Providers will soon be receiving far less reimbursement for drugs, and they’re understandably upset. The Centers for Medicare and Medicaid Services (CMS) recently announced their plan to cut the 340B Medicare Drug Pricing Program by a staggering $1.6 billion on January 1st, which means that the average CMS drug payment will drop to 22.5% less than average sales price.
In response, three of the country’s leading hospital groups–the American Hospital Association, America’s Essential Hospitals, and the Association of American Medical Colleges–have already filed a lawsuit against CMS, claiming that the decision oversteps statutory authority. According to Tom Nickels, the executive vice president of American Hospital Association, the cut “is not based on sound policy and punishes hospitals and patients for participation in a program outside of CMS’ jurisdiction.”

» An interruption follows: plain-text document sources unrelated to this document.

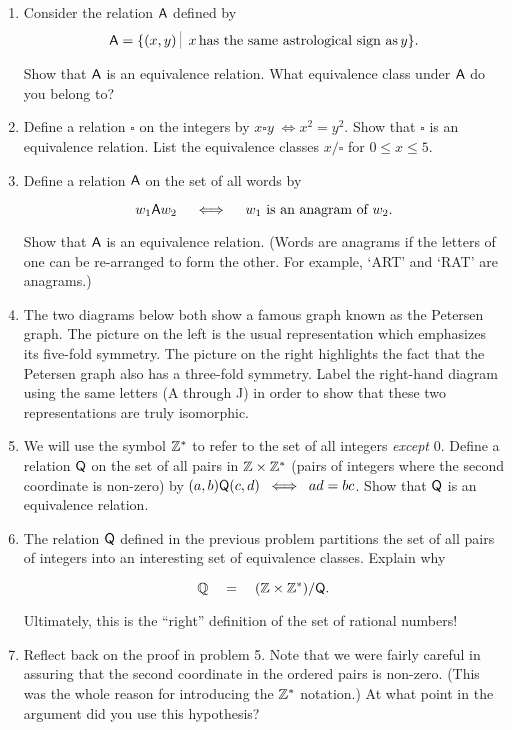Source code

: \begin{enumerate}
\item Consider the relation $\mbox{\textsf A}$ defined by 
\[ \relA = \{ (x,y) \suchthat \; x \, \mbox{has the same astrological sign as} \, y \}. \]

\noindent Show that $\mbox{\textsf A}$ is an equivalence relation.  What equivalence class
under $\mbox{\textsf A}$ do you belong to?
\item Define a relation $\square$ on the integers by $x \square y \; \iff x^2 = y^2$.  Show that $\square$ is an equivalence relation.  List the equivalence
classes $x/\square$ for $0 \leq x \leq 5$.
\item Define a relation $\mbox{\textsf A}$ on the set of all words by

\[ w_1 \mbox{\textsf A} w_2 \quad \iff \quad w_1 \mbox{ is an anagram of } w_2. \]

\noindent Show that $\mbox{\textsf A}$ is an equivalence relation.  (Words are anagrams
if the letters of one can be re-arranged to form the other.  For example, `ART' and `RAT' are anagrams.)
\item The two diagrams below both show a famous graph known as the 
Petersen graph.  The picture on the 
left is the usual representation which emphasizes its five-fold symmetry.  The picture on the right
highlights the fact that the Petersen graph also has a three-fold symmetry.  Label the right-hand diagram
using the same letters (A through J) in order to show that these two representations are truly isomorphic.

\vspace{.2in}

\rule{0pt}{0pt} \hspace{-.75in} 

\vspace{.2in}

\item We will use the symbol ${\mathbb Z}^{\ast}$ to refer to the set of
all integers \emph{except} $0$.  
Define a relation $\mbox{\textsf Q}$ on the set of all pairs in ${\mathbb Z} \times {\mathbb Z}^{\ast}$ (pairs of integers where the second coordinate is non-zero) by
$(a,b) \mbox{\textsf Q} (c,d) \; \iff \; ad=bc$.  Show that $\mbox{\textsf Q}$ is an 
equivalence relation.

\item The relation $\mbox{\textsf Q}$ defined in the previous problem partitions
the set of all pairs of integers into an interesting set of equivalence
classes.  Explain why 

\[ {\mathbb Q} \quad = \quad ({\mathbb Z} \times {\mathbb Z}^{\ast}) / \mbox{\textsf Q}. \]

\noindent Ultimately, this is the ``right'' definition of the set 
of rational numbers!

\item Reflect back on the proof in problem 5.  Note that we were fairly
careful in assuring that the second coordinate in the ordered pairs is
non-zero. (This was the whole reason for introducing the 
${\mathbb Z}^{\ast}$ notation.)  At what point in the argument did you
use this hypothesis?

\end{enumerate}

Despite the vehement backlash, CMS has argued that the cut is designed to better align their reimbursements with the actual costs that are incurred by hospitals. According to the final rule that introduced the payment reduction, the change is meant to lower drug costs for hospitals that are part of the 340B program. However, many critics argue that hospitals will simply exploit the money they save, as there are no rules for how the savings must be spent. Without any explicit guidelines, there is fear that the money could end up in administrator’s pockets instead of helping the facilities cater to patients.
Though the rule will go into effect in less than two months, medical leaders are hoping they can change CMS’ mind in time. “CMS’ decision in today’s rule to cut Medicare payments to hospitals for drugs covered under the 340B program will dramatically threaten access to healthcare for many patients, including uninsured and other vulnerable populations,” asserted Nickels. “We strongly urge CMS to abandon its misguided 340B rule, and instead take direct action to halt the unchecked, unsustainable increases in the cost of drugs.”